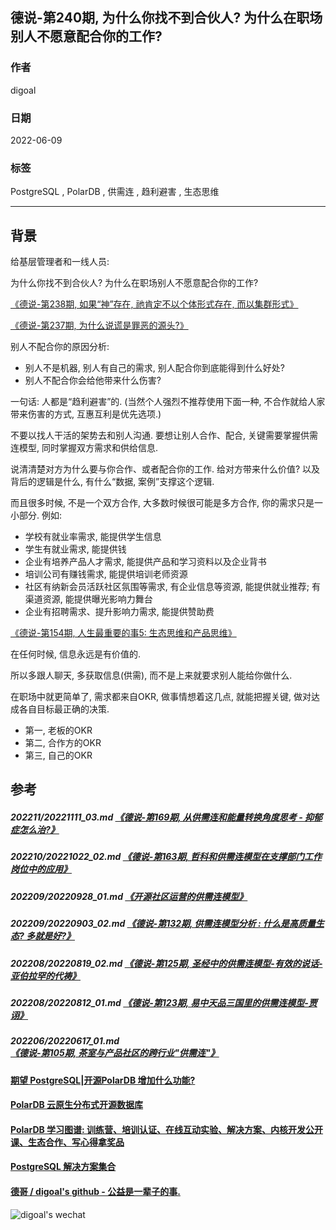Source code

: ## 德说-第240期, 为什么你找不到合伙人? 为什么在职场别人不愿意配合你的工作?     
                                                                  
### 作者                                                                  
digoal                                                                  
                                                                  
### 日期                                                                  
2022-06-09                                                       
                                                                  
### 标签                                                                  
PostgreSQL , PolarDB , 供需连 , 趋利避害 , 生态思维                                                  
                                                                  
----                                                    
                                                                  
## 背景       
给基层管理者和一线人员:   
  
为什么你找不到合伙人? 为什么在职场别人不愿意配合你的工作?     
  
[《德说-第238期, 如果“神”存在, 祂肯定不以个体形式存在, 而以集群形式》](../202305/20230531_03.md)    
  
[《德说-第237期, 为什么说谎是罪恶的源头?》](../202305/20230531_02.md)    
  
  
别人不配合你的原因分析:    
- 别人不是机器, 别人有自己的需求, 别人配合你到底能得到什么好处?       
- 别人不配合你会给他带来什么伤害?      
  
一句话: 人都是“趋利避害”的.       (当然个人强烈不推荐使用下面一种, 不合作就给人家带来伤害的方式, 互惠互利是优先选项.)      
  
不要以找人干活的架势去和别人沟通.  要想让别人合作、配合, 关键需要掌握供需连模型, 同时掌握双方需求和供给信息.     
  
说清清楚对方为什么要与你合作、或者配合你的工作. 给对方带来什么价值? 以及背后的逻辑是什么, 有什么“数据, 案例”支撑这个逻辑.      
  
而且很多时候, 不是一个双方合作, 大多数时候很可能是多方合作, 你的需求只是一小部分.  例如:    
- 学校有就业率需求, 能提供学生信息    
- 学生有就业需求, 能提供钱    
- 企业有培养产品人才需求, 能提供产品和学习资料以及企业背书    
- 培训公司有赚钱需求, 能提供培训老师资源    
- 社区有纳新会员活跃社区氛围等需求, 有企业信息等资源, 能提供就业推荐; 有渠道资源, 能提供曝光影响力舞台    
- 企业有招聘需求、提升影响力需求, 能提供赞助费      
  
  
[《德说-第154期, 人生最重要的事5: 生态思维和产品思维》](../202210/20221001_03.md)    
    
在任何时候, 信息永远是有价值的.    
  
所以多跟人聊天, 多获取信息(供需), 而不是上来就要求别人能给你做什么.     
  
  
在职场中就更简单了, 需求都来自OKR, 做事情想着这几点, 就能把握关键, 做对达成各自目标最正确的决策.     
- 第一, 老板的OKR        
- 第二, 合作方的OKR      
- 第三, 自己的OKR        
    
    
  
  
## 参考  
##### 202211/20221111_03.md   [《德说-第169期, 从供需连和能量转换角度思考 - 抑郁症怎么治?》](../202211/20221111_03.md)    
##### 202210/20221022_02.md   [《德说-第163期, 哲科和供需连模型在支撑部门工作岗位中的应用》](../202210/20221022_02.md)    
##### 202209/20220928_01.md   [《开源社区运营的供需连模型》](../202209/20220928_01.md)    
##### 202209/20220903_02.md   [《德说-第132期, 供需连模型分析 : 什么是高质量生态? 多就是好?》](../202209/20220903_02.md)    
##### 202208/20220819_02.md   [《德说-第125期, 圣经中的供需连模型-有效的说话-亚伯拉罕的代祷》](../202208/20220819_02.md)    
##### 202208/20220812_01.md   [《德说-第123期, 易中天品三国里的供需连模型-贾诩》](../202208/20220812_01.md)    
##### 202206/20220617_01.md   [《德说-第105期, 茶室与产品社区的跨行业"供需连"》](../202206/20220617_01.md)    
  
  
  
#### [期望 PostgreSQL|开源PolarDB 增加什么功能?](https://github.com/digoal/blog/issues/76 "269ac3d1c492e938c0191101c7238216")
  
  
#### [PolarDB 云原生分布式开源数据库](https://github.com/ApsaraDB "57258f76c37864c6e6d23383d05714ea")
  
  
#### [PolarDB 学习图谱: 训练营、培训认证、在线互动实验、解决方案、内核开发公开课、生态合作、写心得拿奖品](https://www.aliyun.com/database/openpolardb/activity "8642f60e04ed0c814bf9cb9677976bd4")
  
  
#### [PostgreSQL 解决方案集合](../201706/20170601_02.md "40cff096e9ed7122c512b35d8561d9c8")
  
  
#### [德哥 / digoal's github - 公益是一辈子的事.](https://github.com/digoal/blog/blob/master/README.md "22709685feb7cab07d30f30387f0a9ae")
  
  
![digoal's wechat](../pic/digoal_weixin.jpg "f7ad92eeba24523fd47a6e1a0e691b59")
  
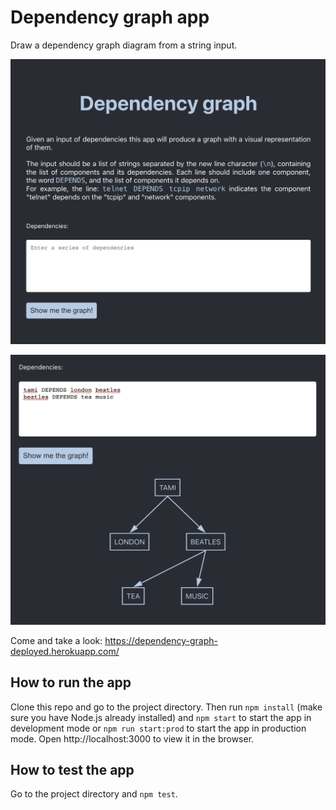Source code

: # Dependency graph app

Draw a dependency graph diagram from a string input.

![Dependency graph app](public/dependency-graph-app.png)

![Dependency graph](public/dependency-graph.png)

Come and take a look: https://dependency-graph-deployed.herokuapp.com/

## How to run the app

Clone this repo and go to the project directory. Then run `npm install` (make sure you have Node.js already installed) and `npm start` to start the app in development mode or `npm run start:prod` to start the app in production mode.
Open http://localhost:3000 to view it in the browser.

## How to test the app

Go to the project directory and `npm test`.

■ ■ ■

PROBLEM DETAILS
Drop the images and transcribe the entries above exactly.

ANSWER FOR THIS EXERCISE
Source code

: ## 德说-第240期, 为什么你找不到合伙人? 为什么在职场别人不愿意配合你的工作?     
                                                                  
### 作者                                                                  
digoal                                                                  
                                                                  
### 日期                                                                  
2022-06-09                                                       
                                                                  
### 标签                                                                  
PostgreSQL , PolarDB , 供需连 , 趋利避害 , 生态思维                                                  
                                                                  
----                                                    
                                                                  
## 背景       
给基层管理者和一线人员:   
  
为什么你找不到合伙人? 为什么在职场别人不愿意配合你的工作?     
  
[《德说-第238期, 如果“神”存在, 祂肯定不以个体形式存在, 而以集群形式》](../202305/20230531_03.md)    
  
[《德说-第237期, 为什么说谎是罪恶的源头?》](../202305/20230531_02.md)    
  
  
别人不配合你的原因分析:    
- 别人不是机器, 别人有自己的需求, 别人配合你到底能得到什么好处?       
- 别人不配合你会给他带来什么伤害?      
  
一句话: 人都是“趋利避害”的.       (当然个人强烈不推荐使用下面一种, 不合作就给人家带来伤害的方式, 互惠互利是优先选项.)      
  
不要以找人干活的架势去和别人沟通.  要想让别人合作、配合, 关键需要掌握供需连模型, 同时掌握双方需求和供给信息.     
  
说清清楚对方为什么要与你合作、或者配合你的工作. 给对方带来什么价值? 以及背后的逻辑是什么, 有什么“数据, 案例”支撑这个逻辑.      
  
而且很多时候, 不是一个双方合作, 大多数时候很可能是多方合作, 你的需求只是一小部分.  例如:    
- 学校有就业率需求, 能提供学生信息    
- 学生有就业需求, 能提供钱    
- 企业有培养产品人才需求, 能提供产品和学习资料以及企业背书    
- 培训公司有赚钱需求, 能提供培训老师资源    
- 社区有纳新会员活跃社区氛围等需求, 有企业信息等资源, 能提供就业推荐; 有渠道资源, 能提供曝光影响力舞台    
- 企业有招聘需求、提升影响力需求, 能提供赞助费      
  
  
[《德说-第154期, 人生最重要的事5: 生态思维和产品思维》](../202210/20221001_03.md)    
    
在任何时候, 信息永远是有价值的.    
  
所以多跟人聊天, 多获取信息(供需), 而不是上来就要求别人能给你做什么.     
  
  
在职场中就更简单了, 需求都来自OKR, 做事情想着这几点, 就能把握关键, 做对达成各自目标最正确的决策.     
- 第一, 老板的OKR        
- 第二, 合作方的OKR      
- 第三, 自己的OKR        
    
    
  
  
## 参考  
##### 202211/20221111_03.md   [《德说-第169期, 从供需连和能量转换角度思考 - 抑郁症怎么治?》](../202211/20221111_03.md)    
##### 202210/20221022_02.md   [《德说-第163期, 哲科和供需连模型在支撑部门工作岗位中的应用》](../202210/20221022_02.md)    
##### 202209/20220928_01.md   [《开源社区运营的供需连模型》](../202209/20220928_01.md)    
##### 202209/20220903_02.md   [《德说-第132期, 供需连模型分析 : 什么是高质量生态? 多就是好?》](../202209/20220903_02.md)    
##### 202208/20220819_02.md   [《德说-第125期, 圣经中的供需连模型-有效的说话-亚伯拉罕的代祷》](../202208/20220819_02.md)    
##### 202208/20220812_01.md   [《德说-第123期, 易中天品三国里的供需连模型-贾诩》](../202208/20220812_01.md)    
##### 202206/20220617_01.md   [《德说-第105期, 茶室与产品社区的跨行业"供需连"》](../202206/20220617_01.md)    
  
  
  
#### [期望 PostgreSQL|开源PolarDB 增加什么功能?](https://github.com/digoal/blog/issues/76 "269ac3d1c492e938c0191101c7238216")
  
  
#### [PolarDB 云原生分布式开源数据库](https://github.com/ApsaraDB "57258f76c37864c6e6d23383d05714ea")
  
  
#### [PolarDB 学习图谱: 训练营、培训认证、在线互动实验、解决方案、内核开发公开课、生态合作、写心得拿奖品](https://www.aliyun.com/database/openpolardb/activity "8642f60e04ed0c814bf9cb9677976bd4")
  
  
#### [PostgreSQL 解决方案集合](../201706/20170601_02.md "40cff096e9ed7122c512b35d8561d9c8")
  
  
#### [德哥 / digoal's github - 公益是一辈子的事.](https://github.com/digoal/blog/blob/master/README.md "22709685feb7cab07d30f30387f0a9ae")
  
  
![digoal's wechat](../pic/digoal_weixin.jpg "f7ad92eeba24523fd47a6e1a0e691b59")
  
Source code

: # Dependency graph app

Draw a dependency graph diagram from a string input.

![Dependency graph app](public/dependency-graph-app.png)

![Dependency graph](public/dependency-graph.png)

Come and take a look: https://dependency-graph-deployed.herokuapp.com/

## How to run the app

Clone this repo and go to the project directory. Then run `npm install` (make sure you have Node.js already installed) and `npm start` to start the app in development mode or `npm run start:prod` to start the app in production mode.
Open http://localhost:3000 to view it in the browser.

## How to test the app

Go to the project directory and `npm test`.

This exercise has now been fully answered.